Hammamet di Gianni Amelio è anzitutto il racconto di una parabola umana, politica in quanto umana
È tempo di seppellire i risentimenti e tributare un omaggio a Craxi
Hammamet, Gianni Amelio sceglie l’agiografia da santo laico per Craxi: un’assoluzione totale
Bettino Craxi, quello che non c’è nel film Hammamet: la lista della spesa delle tangenti, tra case a New York e soldi alla tv dell’amante
Nell’ultimo film di Amelio si menzionano le due condanne definitive inflitte all’ex leader del Psi, che però sostiene di essere stato condannato perché “non poteva non sapere“, mentre definisce le mazzette come un “peccato veniale“
“Prendevamo i soldi per il partito“, dice più volte Bettino interpretato da Favino.

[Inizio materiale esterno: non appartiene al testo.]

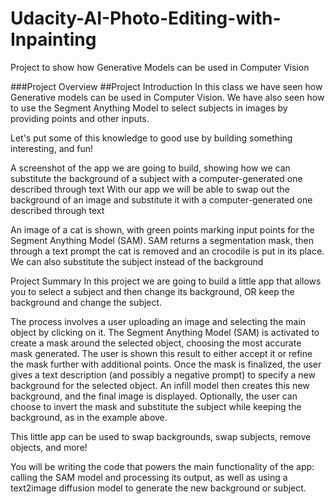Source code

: # Udacity-AI-Photo-Editing-with-Inpainting
Project to show how Generative Models can be used in Computer Vision

###Project Overview
##Project Introduction
In this class we have seen how Generative models can be used in Computer Vision. We have also seen how to use the Segment Anything Model to select subjects in images by providing points and other inputs.

Let's put some of this knowledge to good use by building something interesting, and fun!

A screenshot of the app we are going to build, showing how we can substitute the background of a subject with a computer-generated one described through text
With our app we will be able to swap out the background of an image and substitute it with a computer-generated one described through text

An image of a cat is shown, with green points marking input points for the Segment Anything Model (SAM). SAM returns a segmentation mask, then through a text prompt the cat is removed and an crocodile is put in its place.
We can also substitute the subject instead of the background

Project Summary
In this project we are going to build a little app that allows you to select a subject and then change its background, OR keep the background and change the subject.

The process involves a user uploading an image and selecting the main object by clicking on it. The Segment Anything Model (SAM) is activated to create a mask around the selected object, choosing the most accurate mask generated. The user is shown this result to either accept it or refine the mask further with additional points. Once the mask is finalized, the user gives a text description (and possibly a negative prompt) to specify a new background for the selected object. An infill model then creates this new background, and the final image is displayed. Optionally, the user can choose to invert the mask and substitute the subject while keeping the background, as in the example above.

This little app can be used to swap backgrounds, swap subjects, remove objects, and more!

You will be writing the code that powers the main functionality of the app: calling the SAM model and processing its output, as well as using a text2image diffusion model to generate the new background or subject.

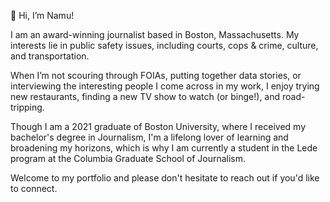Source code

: 👋 Hi, I’m Namu! 

I am an award-winning journalist based in Boston, Massachusetts. My interests lie in public safety issues, including courts, cops & crime, culture, and transportation. 

When I’m not scouring through FOIAs, putting together data stories, or interviewing the interesting people I come across in my work, I enjoy trying new restaurants, finding a new TV show to watch (or binge!), and road-tripping.

Though I am a 2021 graduate of Boston University, where I received my bachelor's degree in Journalism, I'm a lifelong lover of learning and broadening my horizons, which is why I am currently a student in the Lede program at the Columbia Graduate School of Journalism.

Welcome to my portfolio and please don't hesitate to reach out if you'd like to connect.

<!---
namu-sampath/namu-sampath is a ✨ special ✨ repository because its `README.md` (this file) appears on your GitHub profile.
You can click the Preview link to take a look at your changes.
--->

Dalle sentenze, però, emerge il contrario: l’ex presidente del consiglio era consapevole delle bustarelle incassate
E le usava tra le altre cose per “l’acquisto di un appartamento a New York”, “per versare alla stazione televisiva Roma Cine Tv un contributo mensile di 100 milioni di lire” e per “l’acquisto di una casa e di un albergo (l’Ivanhoe) a Roma, intestati alla Pieroni”
di Giuseppe Pipitone | 8 Gennaio 2020
Hammamet, Gianni Amelio sceglie l’agiografia da santo laico per Craxi: un’assoluzione totale. Resta solo l’immensa interpretazione di Favino
“Questa prendila tu, perché se la prendono loro ci sporcano il nostro Paese”
“Questa”
è una videocassetta in cui Bettino Craxi racconta la sua verità
“Cose che tutti gli altri non sanno, cose che neanche immaginano”

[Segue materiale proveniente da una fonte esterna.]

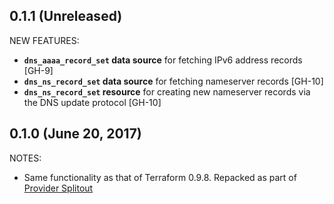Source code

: ## 0.1.1 (Unreleased)

NEW FEATURES:

* **`dns_aaaa_record_set` data source** for fetching IPv6 address records [GH-9]
* **`dns_ns_record_set` data source** for fetching nameserver records [GH-10]
* **`dns_ns_record_set` resource** for creating new nameserver records via the DNS update protocol [GH-10]

## 0.1.0 (June 20, 2017)

NOTES:

* Same functionality as that of Terraform 0.9.8. Repacked as part of [Provider Splitout](https://www.hashicorp.com/blog/upcoming-provider-changes-in-terraform-0-10/)
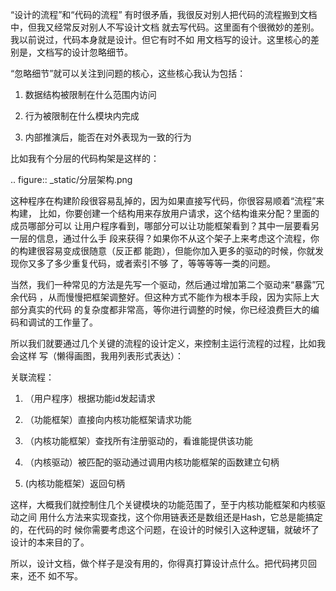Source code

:     
“设计的流程”和“代码的流程”
有时很矛盾，我很反对别人把代码的流程搬到文档中，但我又经常反对别人不写设计文档
就去写代码。这里面有个很微妙的差别。我以前说过，代码本身就是设计。但它有时不如
用文档写的设计。这里核心的差别是，文档写的设计忽略细节。
  
“忽略细节”就可以关注到问题的核心，这些核心我认为包括：
  
1. 数据结构被限制在什么范围内访问

2. 行为被限制在什么模块内完成

3. 内部推演后，能否在对外表现为一致的行为
  
比如我有个分层的代码构架是这样的：

  .. figure:: _static/分层架构.png

这种程序在构建阶段很容易乱掉的，因为如果直接写代码，你很容易顺着“流程”来构建，
比如，你要创建一个结构用来存放用户请求，这个结构谁来分配？里面的成员哪部分可以
让用户程序看到，哪部分可以让功能框架看到？其中一层要看另一层的信息，通过什么手
段来获得？如果你不从这个架子上来考虑这个流程，你的构建很容易变成很随意（反正都
能跑），但能你加入更多的驱动的时候，你就发现你又多了多少重复代码，或者索引不够
了，等等等等一类的问题。
  
当然，我们一种常见的方法是先写一个驱动，然后通过增加第二个驱动来“暴露”冗余代码
，从而慢慢把框架调整好。但这种方式不能作为根本手段，因为实际上大部分真实的代码
的复杂度都非常高，等你进行调整的时候，你已经浪费巨大的编码和调试的工作量了。
  
所以我们就要通过几个关键的流程的设计定义，来控制主运行流程的过程，比如我会这样
写（懒得画图，我用列表形式表达）：
  
关联流程：

1. （用户程序）根据功能id发起请求

2. （功能框架）直接向内核功能框架请求功能

3. （内核功能框架）查找所有注册驱动的，看谁能提供该功能

4. （内核驱动）被匹配的驱动通过调用内核功能框架的函数建立句柄

5. (内核功能框架）返回句柄
  
这样，大概我们就控制住几个关键模块的功能范围了，至于内核功能框架和内核驱动之间
用什么方法来实现查找，这个你用链表还是数组还是Hash，它总是能搞定的，在代码的时
候你需要考虑这个问题，在设计的时候引入这种逻辑，就破坏了设计的本来目的了。
  
所以，设计文档，做个样子是没有用的，你得真打算设计点什么。把代码拷贝回来，还不
如不写。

E dunque se la verità indicibile dell’ex presidente del consiglio fosse stata diffusa non si sarebbe fatta luce su uno dei periodi più controversi della storia recente.
No, si sarebbe “sporcato il Paese“
Finisce così Hammamet di Gianni Amelio, il film sugli ultimi sei mesi di vita di Craxi.
Un lavoro molto atteso a vent’anni esatti dalla morte dell’ex leader del Psi.
Non potrebbe essere altrimenti visto che si tratta dell’uomo-simbolo di Tangentopoli.
Nel film di Amelio, però, non ci sono mazzette o bustarelle, o almeno non si vedono.
Il Craxi del regista calabrese non gestisce denaro, anche se vive in una villa guardato a vista da una dozzina di uomini armati, che evidentemente paga di tasca sua.
Amelio cita un paio di volte le due condanne definitive inflitte al protagonista, le ombre delle tangenti e di Mani Pulite fanno capolino sullo sfondo della villa tunisina, ma il problema è che a parlarne è sempre solo lui: Pierfrancesco Favino trasfigurato nei panni del segretario del Psi.
L’imputato giudica se stesso e pare assolversi con formula piena.
“Prendevamo i soldi per il partito“, dice Favino/Craxi a un vecchio politico democristiano non meglio identificato che va a trovarlo ad Hammamet.
“Sì, rubavamo per il partito ma qualcosa attaccato alle mani ci è rimasto“, replica quello.
Stop: nel film di Amelio manca qualcuno che spieghi agli spettatori – magari a quelli più giovani – come quelle mazzette non servissero soltanto per finanziare i partiti ma rimanessero soprattutto attaccate alle mani di chi le prendeva.
Le tangenti non erano un “peccato veniale“, come le definisce lo stesso Craxi immaginato da Amelio, ma hanno portato il Paese al tracollo facendo esplodere il debito pubblico e costringendo il governo di Giuliano Amato a fare una manovra da 93mila miliardi, a riformare le pensioni, a prelevare il 6 permille dai conti correnti dall’italiani.
Si dirà: Hammamet è un film, non è un documentario né un’inchiesta giornalistica.
Vero, ma la sensazione che si ha alla fine del film è di compassione per uno statista dimenticato e tradito dal Paese che ha servito.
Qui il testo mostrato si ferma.